Problem details ▸
Copy out all lines of the listing below that hold "value".

Dataset records ▸
■ ■ ■ ■ ■ ■ ■
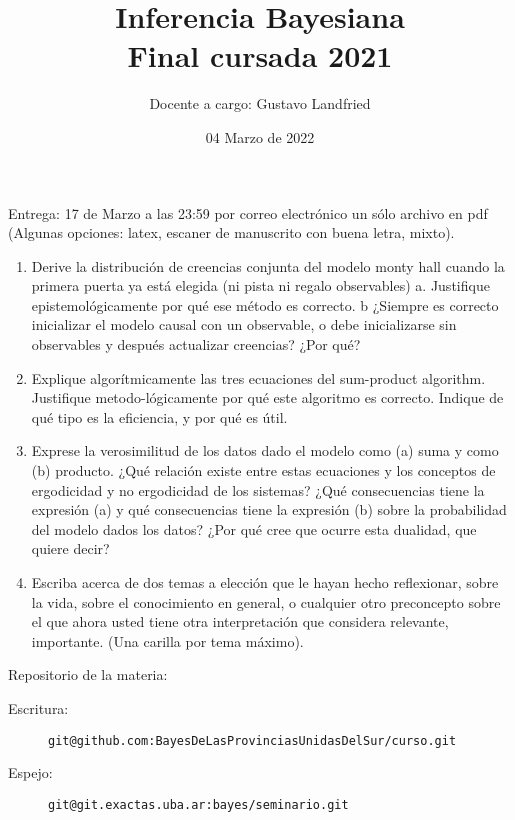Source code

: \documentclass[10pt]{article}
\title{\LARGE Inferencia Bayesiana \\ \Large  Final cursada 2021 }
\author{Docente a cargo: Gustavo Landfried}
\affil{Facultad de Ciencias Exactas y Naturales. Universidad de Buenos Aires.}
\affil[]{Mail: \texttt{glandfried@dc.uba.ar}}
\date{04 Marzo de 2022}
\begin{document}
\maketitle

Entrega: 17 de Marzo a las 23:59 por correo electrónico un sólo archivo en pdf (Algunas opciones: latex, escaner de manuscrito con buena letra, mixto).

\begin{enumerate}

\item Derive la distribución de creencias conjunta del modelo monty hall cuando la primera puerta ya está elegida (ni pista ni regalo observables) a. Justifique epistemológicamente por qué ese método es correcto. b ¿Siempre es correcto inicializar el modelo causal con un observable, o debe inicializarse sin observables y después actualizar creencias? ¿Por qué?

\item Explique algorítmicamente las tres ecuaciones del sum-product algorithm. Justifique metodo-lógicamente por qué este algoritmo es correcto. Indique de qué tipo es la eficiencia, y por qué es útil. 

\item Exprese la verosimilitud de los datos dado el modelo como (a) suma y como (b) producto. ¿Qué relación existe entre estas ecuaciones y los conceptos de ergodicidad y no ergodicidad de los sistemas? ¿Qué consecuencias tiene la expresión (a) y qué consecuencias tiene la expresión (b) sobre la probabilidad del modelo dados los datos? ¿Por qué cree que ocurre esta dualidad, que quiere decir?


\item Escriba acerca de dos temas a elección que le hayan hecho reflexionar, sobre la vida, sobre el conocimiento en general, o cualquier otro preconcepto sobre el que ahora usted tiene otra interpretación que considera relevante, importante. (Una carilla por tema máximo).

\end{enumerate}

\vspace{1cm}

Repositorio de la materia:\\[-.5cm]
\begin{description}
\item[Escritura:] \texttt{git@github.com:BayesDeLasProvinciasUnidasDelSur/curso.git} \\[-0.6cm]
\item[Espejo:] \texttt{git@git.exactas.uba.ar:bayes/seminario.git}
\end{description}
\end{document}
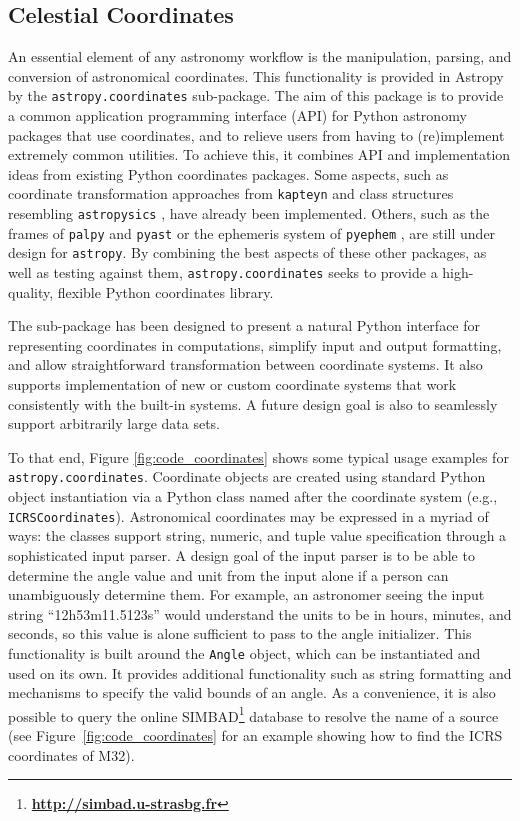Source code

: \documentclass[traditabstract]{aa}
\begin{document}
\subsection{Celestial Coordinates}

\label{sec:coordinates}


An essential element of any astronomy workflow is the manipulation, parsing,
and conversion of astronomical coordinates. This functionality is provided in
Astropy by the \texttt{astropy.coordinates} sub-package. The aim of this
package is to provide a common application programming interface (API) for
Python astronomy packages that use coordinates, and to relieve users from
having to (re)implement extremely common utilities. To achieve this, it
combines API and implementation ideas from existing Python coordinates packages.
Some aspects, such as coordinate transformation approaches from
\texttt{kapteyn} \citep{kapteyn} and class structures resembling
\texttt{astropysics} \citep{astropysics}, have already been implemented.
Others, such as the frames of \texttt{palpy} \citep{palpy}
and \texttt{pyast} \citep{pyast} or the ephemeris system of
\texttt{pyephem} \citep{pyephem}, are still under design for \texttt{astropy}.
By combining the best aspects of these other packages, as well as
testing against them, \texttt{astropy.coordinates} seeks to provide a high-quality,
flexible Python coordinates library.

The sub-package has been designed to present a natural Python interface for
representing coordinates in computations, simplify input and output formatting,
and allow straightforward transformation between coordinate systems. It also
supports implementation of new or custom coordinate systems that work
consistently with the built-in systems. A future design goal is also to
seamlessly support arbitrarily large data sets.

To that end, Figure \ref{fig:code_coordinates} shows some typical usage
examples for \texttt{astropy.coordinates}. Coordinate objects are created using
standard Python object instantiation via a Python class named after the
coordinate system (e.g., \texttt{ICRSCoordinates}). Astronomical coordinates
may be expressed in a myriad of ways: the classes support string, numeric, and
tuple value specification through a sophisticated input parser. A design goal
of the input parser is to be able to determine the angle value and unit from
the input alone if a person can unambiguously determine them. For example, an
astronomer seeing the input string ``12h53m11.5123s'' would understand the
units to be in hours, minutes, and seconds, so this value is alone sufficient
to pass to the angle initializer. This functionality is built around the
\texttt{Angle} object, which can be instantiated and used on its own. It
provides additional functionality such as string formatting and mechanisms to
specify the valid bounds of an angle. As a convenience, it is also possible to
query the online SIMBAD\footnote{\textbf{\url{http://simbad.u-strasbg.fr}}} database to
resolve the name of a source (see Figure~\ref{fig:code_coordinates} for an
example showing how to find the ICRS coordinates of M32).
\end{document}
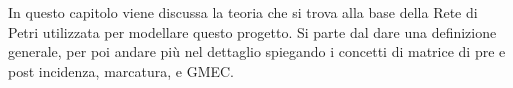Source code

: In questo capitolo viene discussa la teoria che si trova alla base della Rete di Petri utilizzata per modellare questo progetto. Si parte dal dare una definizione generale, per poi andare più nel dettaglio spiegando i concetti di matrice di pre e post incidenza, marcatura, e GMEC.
■ ■ ■ ■ ■ ■ ■
Solved problem ▸
tuple value specification through a sophisticated input parser. A design goal
of the input parser is to be able to determine the angle value and unit from
units to be in hours, minutes, and seconds, so this value is alone sufficient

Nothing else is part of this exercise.